MANAGEMENT’S DISCUSSION AND ANALYSIS OF FINANCIAL CONDITION AND RESULTS OF OPERATIONS
This discussion and analysis should be read in conjunction with the accompanying financial statements and related notes. Our discussion and analysis of our financial condition and results of operations are based upon our consolidated financial statements, which have been prepared in accordance with accounting principles generally accepted in the United States. The preparation of financial statements in conformity with accounting principles generally accepted in the United States requires us to make estimates and assumptions that affect the reported amounts of assets and liabilities, disclosure of any contingent liabilities at the financial statement date and reported amounts of revenue and expenses during the reporting period. On an ongoing basis we review our estimates and assumptions. Our estimates are based on our historical experience and other assumptions that we believe to be reasonable under the circumstances. Actual results are likely to differ from those estimates under different assumptions or conditions, but we do not believe such differences will materially affect our financial position or results of operations.
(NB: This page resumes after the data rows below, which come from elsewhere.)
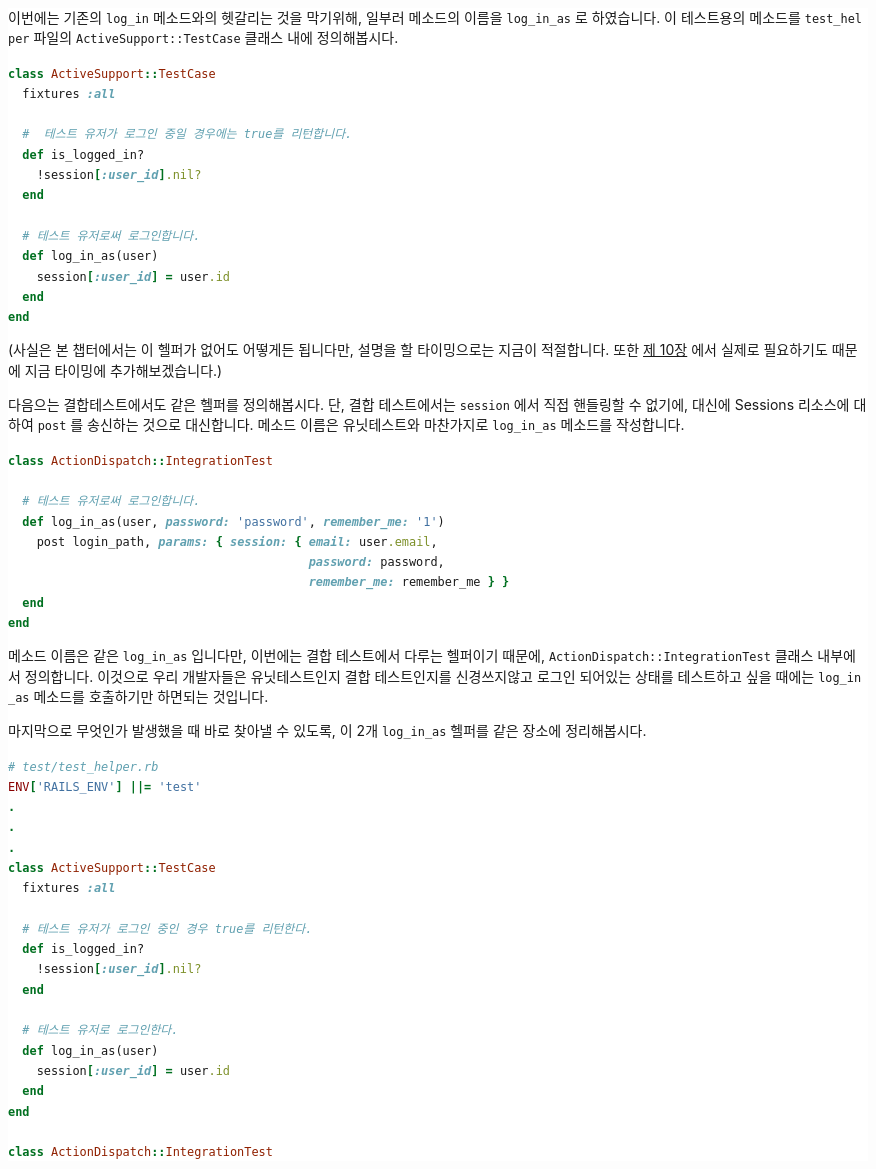 이번에는 기존의 `log_in` 메소드와의 헷갈리는 것을 막기위해, 일부러 메소드의 이름을 `log_in_as` 로 하였습니다.  이 테스트용의 메소드를 `test_helper` 파일의 `ActiveSupport::TestCase` 클래스 내에 정의해봅시다.

```ruby
class ActiveSupport::TestCase
  fixtures :all

  #  테스트 유저가 로그인 중일 경우에는 true를 리턴합니다.
  def is_logged_in?
    !session[:user_id].nil?
  end

  # 테스트 유저로써 로그인합니다. 
  def log_in_as(user)
    session[:user_id] = user.id
  end
end
```

(사실은 본 챕터에서는 이 헬퍼가 없어도 어떻게든 됩니다만, 설명을 할 타이밍으로는 지금이 적절합니다. 또한 [제 10장](Chapter10.md) 에서 실제로 필요하기도 때문에 지금 타이밍에 추가해보겠습니다.)



다음으는 결합테스트에서도 같은 헬퍼를 정의해봅시다. 단, 결합 테스트에서는 `session` 에서 직접 핸들링할 수 없기에, 대신에 Sessions 리소스에 대하여 `post` 를 송신하는 것으로 대신합니다. 메소드 이름은 유닛테스트와 마찬가지로 `log_in_as` 메소드를 작성합니다. 

```ruby
class ActionDispatch::IntegrationTest

  # 테스트 유저로써 로그인합니다.
  def log_in_as(user, password: 'password', remember_me: '1')
    post login_path, params: { session: { email: user.email,
                                          password: password,
                                          remember_me: remember_me } }
  end
end
```

메소드 이름은 같은 `log_in_as` 입니다만, 이번에는 결합 테스트에서 다루는 헬퍼이기 때문에, `ActionDispatch::IntegrationTest` 클래스 내부에서 정의합니다. 이것으로 우리 개발자들은 유닛테스트인지 결합 테스트인지를 신경쓰지않고 로그인 되어있는 상태를 테스트하고 싶을 때에는 `log_in_as` 메소드를 호출하기만 하면되는 것입니다.



마지막으로 무엇인가 발생했을 때 바로 찾아낼 수 있도록, 이 2개 `log_in_as` 헬퍼를 같은 장소에 정리해봅시다.

```ruby
# test/test_helper.rb
ENV['RAILS_ENV'] ||= 'test'
.
.
.
class ActiveSupport::TestCase
  fixtures :all

  # 테스트 유저가 로그인 중인 경우 true를 리턴한다.
  def is_logged_in?
    !session[:user_id].nil?
  end

  # 테스트 유저로 로그인한다. 
  def log_in_as(user)
    session[:user_id] = user.id
  end
end

class ActionDispatch::IntegrationTest

``` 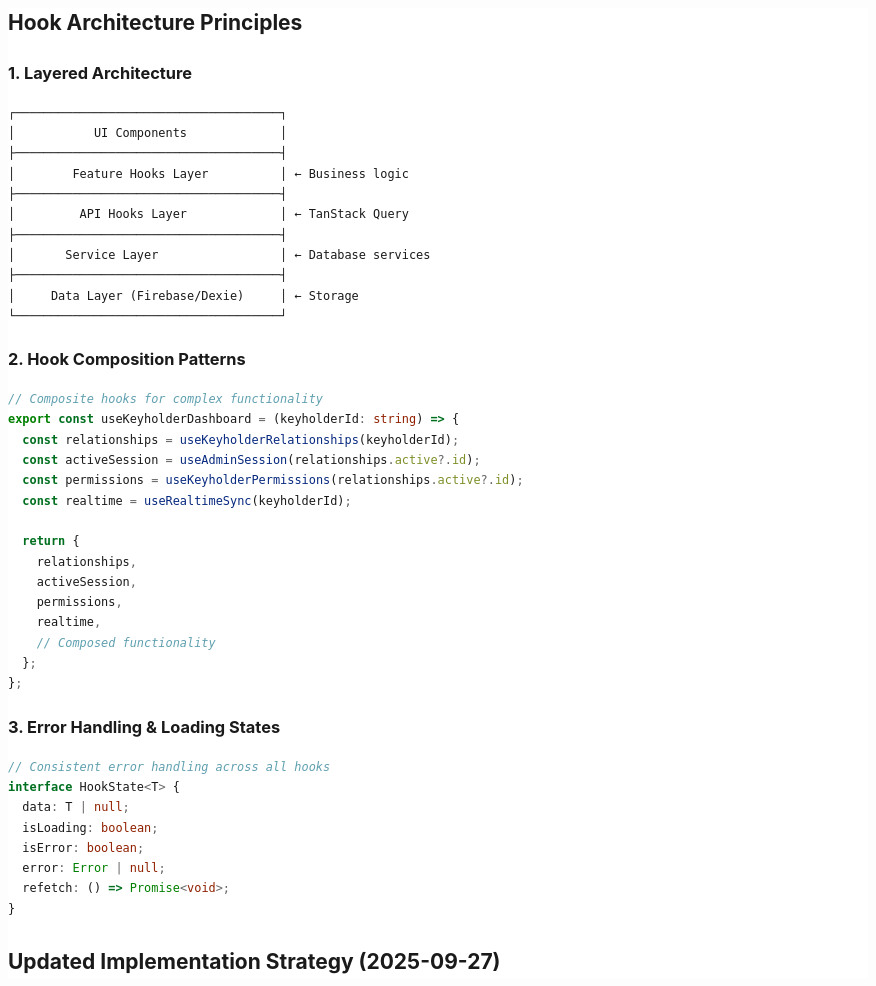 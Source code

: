## Hook Architecture Principles

### 1. Layered Architecture

```
┌─────────────────────────────────────┐
│           UI Components             │
├─────────────────────────────────────┤
│        Feature Hooks Layer          │ ← Business logic
├─────────────────────────────────────┤
│         API Hooks Layer             │ ← TanStack Query
├─────────────────────────────────────┤
│       Service Layer                 │ ← Database services
├─────────────────────────────────────┤
│     Data Layer (Firebase/Dexie)     │ ← Storage
└─────────────────────────────────────┘
```

### 2. Hook Composition Patterns

```typescript
// Composite hooks for complex functionality
export const useKeyholderDashboard = (keyholderId: string) => {
  const relationships = useKeyholderRelationships(keyholderId);
  const activeSession = useAdminSession(relationships.active?.id);
  const permissions = useKeyholderPermissions(relationships.active?.id);
  const realtime = useRealtimeSync(keyholderId);

  return {
    relationships,
    activeSession,
    permissions,
    realtime,
    // Composed functionality
  };
};
```

### 3. Error Handling & Loading States

```typescript
// Consistent error handling across all hooks
interface HookState<T> {
  data: T | null;
  isLoading: boolean;
  isError: boolean;
  error: Error | null;
  refetch: () => Promise<void>;
}
```

## Updated Implementation Strategy (2025-09-27)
Our critical accounting policies (the policies we believe are most important to the presentation of our financial statements and require the most difficult, subjective and complex judgments) are outlined in our notes to financial statements.
This quarterly report contains forward-looking statements. For this purpose, any statements contained herein that are not statements of historical fact may be deemed to be forward-looking statements. These statements relate to future events or to our future financial performance. In some cases, you can identify forward-looking statements by terminology such as “may,” “should,” “expects,” “plans,” “anticipates,” “believes,” “estimates,” “predicts,” “potential” or “continue” or the negative of such terms or other comparable terminology. These statements are only predictions. Actual events or results may differ materially. There are a number of risks and uncertainties that could cause our actual results to differ materially from those indicated by such forward-looking statements. These risks and uncertainties include, but are not limited to, those described in this report, in Part II, “Item 1A. Risk Factors,” those described in our annual report on Form 10-K/A for the year ended December 31, 2006, and those described from time to time in our future reports filed with the SEC.
Overview
We are an independent oil and gas exploration and production company, engaged in the exploration, development and acquisition of crude oil and natural gas reserves and production in the western United States. The following oil and gas exploration/development project updates should be read in conjunction with our annual report on Form 10-K/A for our fiscal year ended December 31, 2006.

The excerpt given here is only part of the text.